Exercise goal:
A single number is required: the count of lines in the following entries that include the word "第十三条第二項".

══ Data for this task

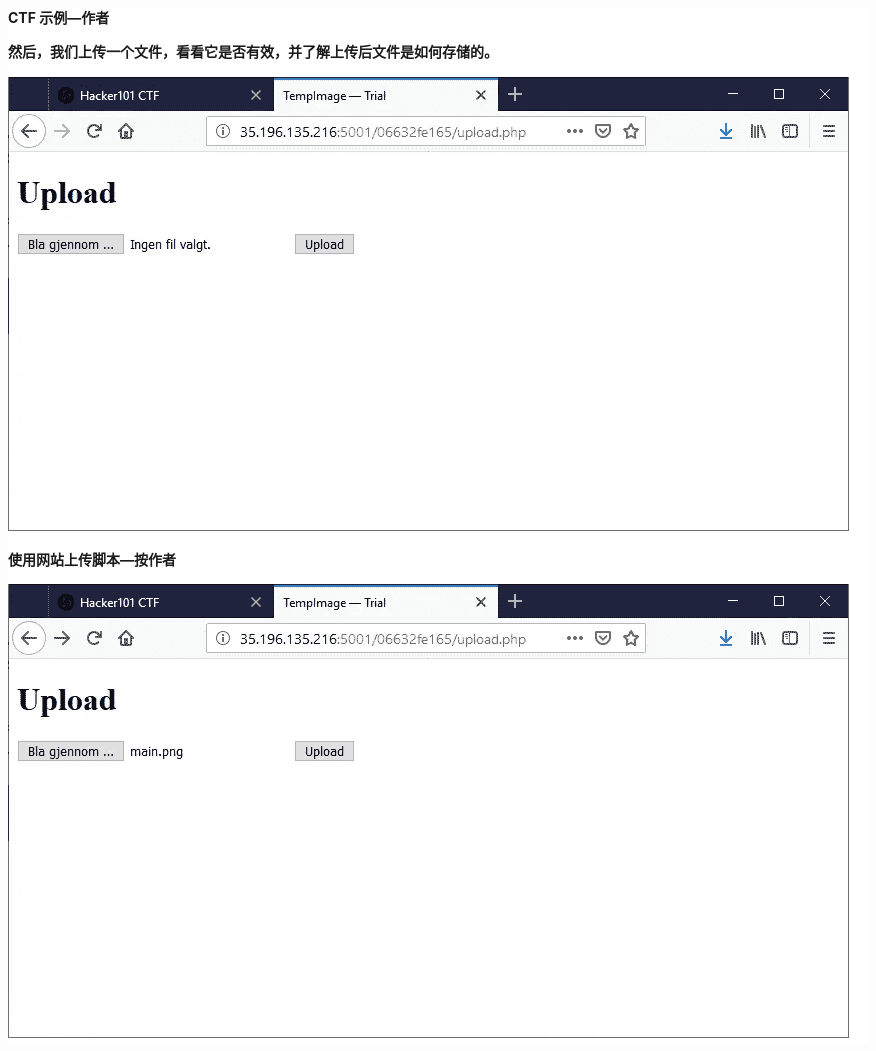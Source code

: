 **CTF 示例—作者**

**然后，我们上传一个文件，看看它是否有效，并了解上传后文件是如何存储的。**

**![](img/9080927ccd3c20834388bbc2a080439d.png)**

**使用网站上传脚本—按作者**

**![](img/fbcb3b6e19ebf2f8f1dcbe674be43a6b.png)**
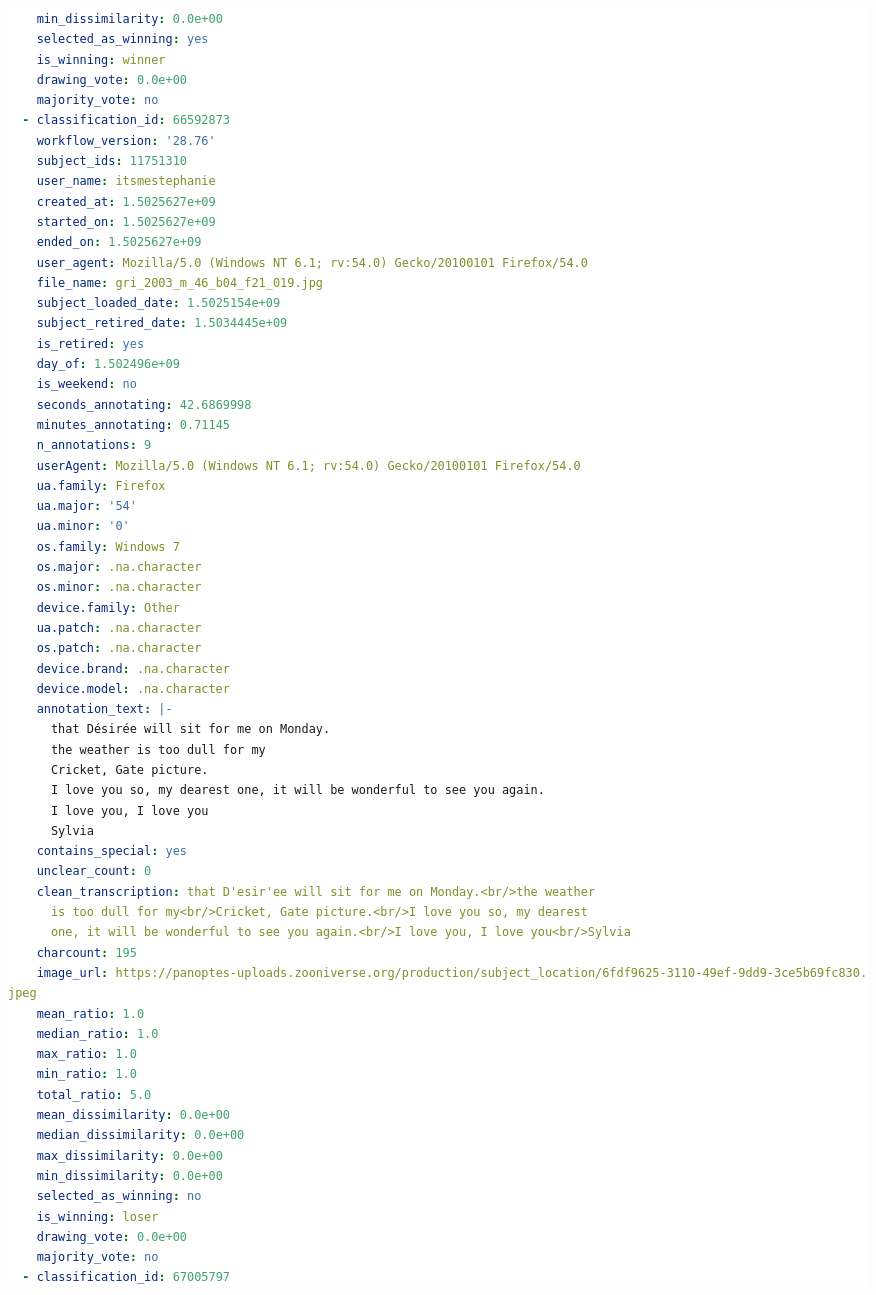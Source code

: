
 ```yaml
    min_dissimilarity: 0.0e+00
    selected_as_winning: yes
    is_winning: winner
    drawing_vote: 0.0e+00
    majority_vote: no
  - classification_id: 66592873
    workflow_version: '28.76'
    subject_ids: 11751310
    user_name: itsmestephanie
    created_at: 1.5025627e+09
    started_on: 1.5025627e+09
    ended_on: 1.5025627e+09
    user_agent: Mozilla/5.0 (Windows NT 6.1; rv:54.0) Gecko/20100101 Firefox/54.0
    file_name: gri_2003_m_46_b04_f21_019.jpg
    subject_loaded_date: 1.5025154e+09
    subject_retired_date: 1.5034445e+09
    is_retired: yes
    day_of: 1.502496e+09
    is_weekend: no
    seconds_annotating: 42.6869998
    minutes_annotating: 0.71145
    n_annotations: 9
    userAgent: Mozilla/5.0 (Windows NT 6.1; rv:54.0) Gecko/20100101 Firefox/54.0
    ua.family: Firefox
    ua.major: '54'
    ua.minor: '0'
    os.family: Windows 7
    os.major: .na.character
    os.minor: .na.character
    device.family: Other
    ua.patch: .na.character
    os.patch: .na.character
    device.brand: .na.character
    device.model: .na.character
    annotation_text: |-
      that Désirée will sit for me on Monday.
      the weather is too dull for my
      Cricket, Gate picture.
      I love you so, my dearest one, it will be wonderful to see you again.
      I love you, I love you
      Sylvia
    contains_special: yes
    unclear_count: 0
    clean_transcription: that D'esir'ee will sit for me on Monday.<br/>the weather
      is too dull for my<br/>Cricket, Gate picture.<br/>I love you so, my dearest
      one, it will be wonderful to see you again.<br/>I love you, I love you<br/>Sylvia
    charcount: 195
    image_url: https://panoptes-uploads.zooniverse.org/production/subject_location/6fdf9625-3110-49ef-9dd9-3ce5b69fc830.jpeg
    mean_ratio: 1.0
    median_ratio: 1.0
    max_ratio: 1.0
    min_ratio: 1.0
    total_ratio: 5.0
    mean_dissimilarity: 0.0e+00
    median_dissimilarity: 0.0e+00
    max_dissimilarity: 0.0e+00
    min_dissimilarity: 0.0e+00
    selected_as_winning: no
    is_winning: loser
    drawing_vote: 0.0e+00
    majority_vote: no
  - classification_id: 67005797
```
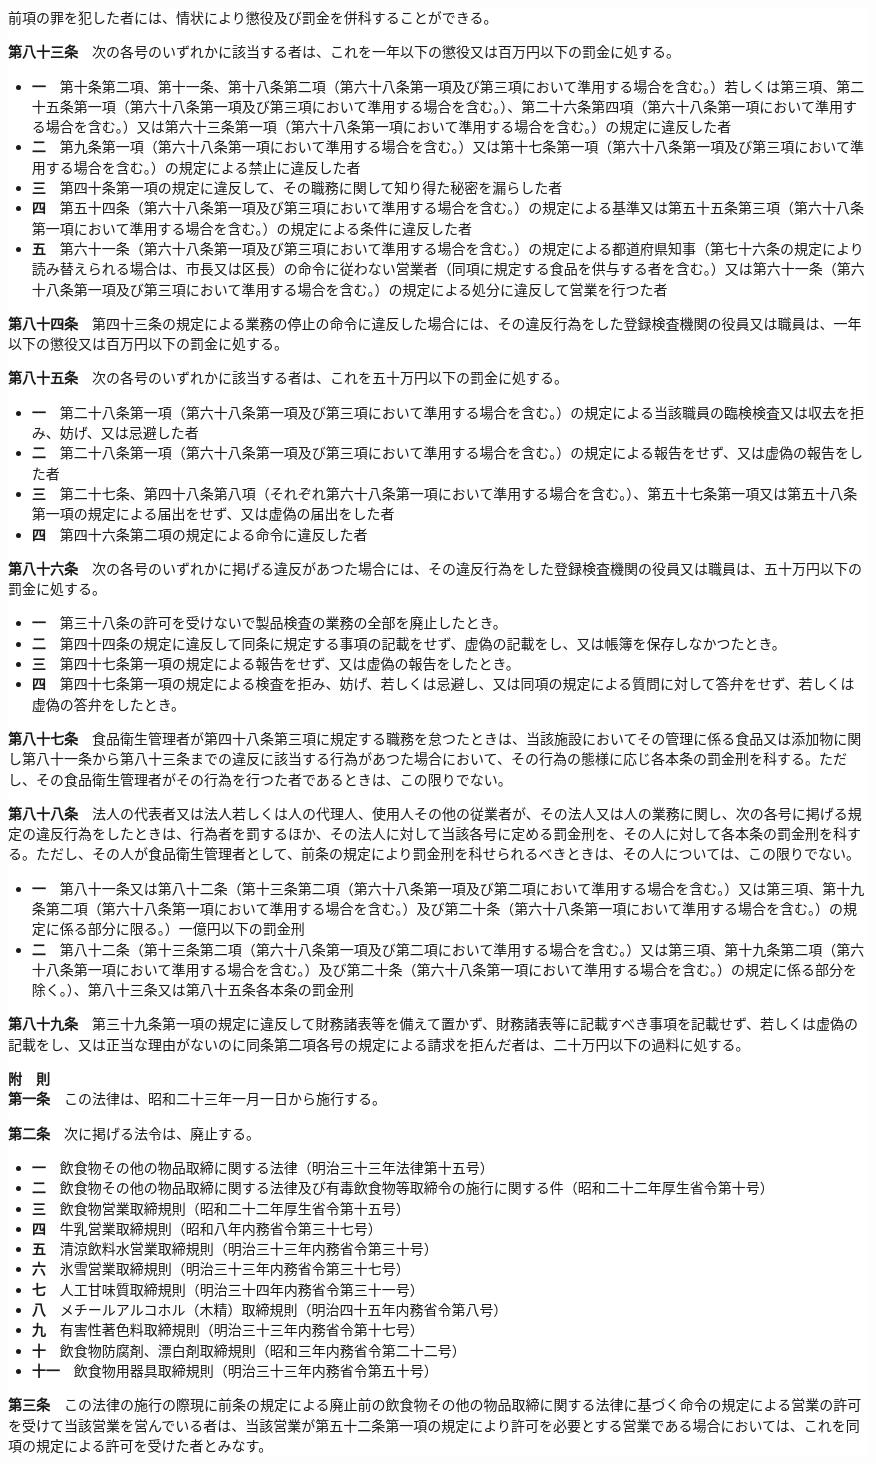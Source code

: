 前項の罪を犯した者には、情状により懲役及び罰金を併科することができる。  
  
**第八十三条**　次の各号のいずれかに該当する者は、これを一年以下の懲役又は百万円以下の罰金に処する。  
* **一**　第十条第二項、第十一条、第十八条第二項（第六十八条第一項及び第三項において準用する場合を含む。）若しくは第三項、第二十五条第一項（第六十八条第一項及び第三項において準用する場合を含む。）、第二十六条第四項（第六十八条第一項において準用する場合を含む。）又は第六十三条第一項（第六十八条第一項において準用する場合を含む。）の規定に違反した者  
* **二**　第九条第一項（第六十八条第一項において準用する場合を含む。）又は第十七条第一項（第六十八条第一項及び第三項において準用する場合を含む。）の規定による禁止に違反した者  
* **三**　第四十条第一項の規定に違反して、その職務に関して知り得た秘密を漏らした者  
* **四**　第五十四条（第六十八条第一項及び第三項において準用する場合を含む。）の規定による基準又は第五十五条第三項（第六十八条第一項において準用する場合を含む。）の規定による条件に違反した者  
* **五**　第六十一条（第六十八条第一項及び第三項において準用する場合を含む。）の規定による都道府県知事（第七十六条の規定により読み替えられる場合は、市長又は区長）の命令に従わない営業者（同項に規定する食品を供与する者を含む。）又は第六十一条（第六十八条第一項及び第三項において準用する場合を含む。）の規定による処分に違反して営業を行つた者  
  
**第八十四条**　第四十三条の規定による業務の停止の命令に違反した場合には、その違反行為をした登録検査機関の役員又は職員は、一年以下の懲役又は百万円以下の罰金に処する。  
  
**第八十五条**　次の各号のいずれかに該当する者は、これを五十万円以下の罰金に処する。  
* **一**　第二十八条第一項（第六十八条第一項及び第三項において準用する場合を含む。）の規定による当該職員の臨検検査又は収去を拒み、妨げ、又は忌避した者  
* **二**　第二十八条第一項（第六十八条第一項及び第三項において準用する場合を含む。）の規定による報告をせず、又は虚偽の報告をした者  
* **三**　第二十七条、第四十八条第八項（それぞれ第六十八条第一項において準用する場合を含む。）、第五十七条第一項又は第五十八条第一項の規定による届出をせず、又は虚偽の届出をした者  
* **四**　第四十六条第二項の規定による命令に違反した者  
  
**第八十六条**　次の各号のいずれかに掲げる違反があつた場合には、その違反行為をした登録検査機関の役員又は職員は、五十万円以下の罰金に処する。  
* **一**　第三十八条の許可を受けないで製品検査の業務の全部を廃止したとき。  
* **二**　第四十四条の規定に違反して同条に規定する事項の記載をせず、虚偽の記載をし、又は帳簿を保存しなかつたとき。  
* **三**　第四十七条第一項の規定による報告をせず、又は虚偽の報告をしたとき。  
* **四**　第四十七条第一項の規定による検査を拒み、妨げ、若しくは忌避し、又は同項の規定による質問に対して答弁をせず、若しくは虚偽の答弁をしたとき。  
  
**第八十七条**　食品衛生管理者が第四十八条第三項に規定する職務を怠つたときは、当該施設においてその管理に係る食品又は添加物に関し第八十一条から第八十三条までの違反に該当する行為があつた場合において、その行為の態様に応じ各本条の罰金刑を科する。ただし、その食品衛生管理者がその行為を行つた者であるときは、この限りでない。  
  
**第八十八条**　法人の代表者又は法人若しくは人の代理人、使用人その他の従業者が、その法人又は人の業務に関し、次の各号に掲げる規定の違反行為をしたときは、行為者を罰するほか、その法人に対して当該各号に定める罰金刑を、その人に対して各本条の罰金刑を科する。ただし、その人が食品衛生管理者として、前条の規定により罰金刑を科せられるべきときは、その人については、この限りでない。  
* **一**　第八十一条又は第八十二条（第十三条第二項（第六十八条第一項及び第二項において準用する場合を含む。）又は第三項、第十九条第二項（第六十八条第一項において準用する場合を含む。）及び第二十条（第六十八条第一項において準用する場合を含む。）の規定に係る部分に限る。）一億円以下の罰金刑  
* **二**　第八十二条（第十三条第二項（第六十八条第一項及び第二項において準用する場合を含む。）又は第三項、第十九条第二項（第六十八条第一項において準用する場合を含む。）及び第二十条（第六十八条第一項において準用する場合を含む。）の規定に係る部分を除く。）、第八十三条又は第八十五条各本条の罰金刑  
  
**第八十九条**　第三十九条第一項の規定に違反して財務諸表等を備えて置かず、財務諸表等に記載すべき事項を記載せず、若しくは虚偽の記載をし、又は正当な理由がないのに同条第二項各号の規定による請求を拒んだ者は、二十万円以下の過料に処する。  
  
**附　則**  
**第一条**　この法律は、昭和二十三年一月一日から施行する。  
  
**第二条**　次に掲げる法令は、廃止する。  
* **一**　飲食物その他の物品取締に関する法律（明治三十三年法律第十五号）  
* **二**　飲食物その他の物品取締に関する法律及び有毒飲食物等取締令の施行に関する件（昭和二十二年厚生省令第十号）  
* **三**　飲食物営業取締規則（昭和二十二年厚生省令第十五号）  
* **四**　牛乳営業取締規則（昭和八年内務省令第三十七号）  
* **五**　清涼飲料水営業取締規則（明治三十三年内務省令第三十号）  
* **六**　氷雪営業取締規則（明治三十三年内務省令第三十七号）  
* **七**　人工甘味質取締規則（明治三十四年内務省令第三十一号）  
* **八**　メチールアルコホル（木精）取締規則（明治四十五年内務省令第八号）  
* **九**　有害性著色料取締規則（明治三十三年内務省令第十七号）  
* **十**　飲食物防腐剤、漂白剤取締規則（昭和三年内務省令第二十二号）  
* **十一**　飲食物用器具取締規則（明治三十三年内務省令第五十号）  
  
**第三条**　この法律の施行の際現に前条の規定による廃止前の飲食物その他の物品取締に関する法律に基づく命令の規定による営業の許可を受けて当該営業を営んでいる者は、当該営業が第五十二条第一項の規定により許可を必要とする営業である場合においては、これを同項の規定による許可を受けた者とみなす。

════

Response:
2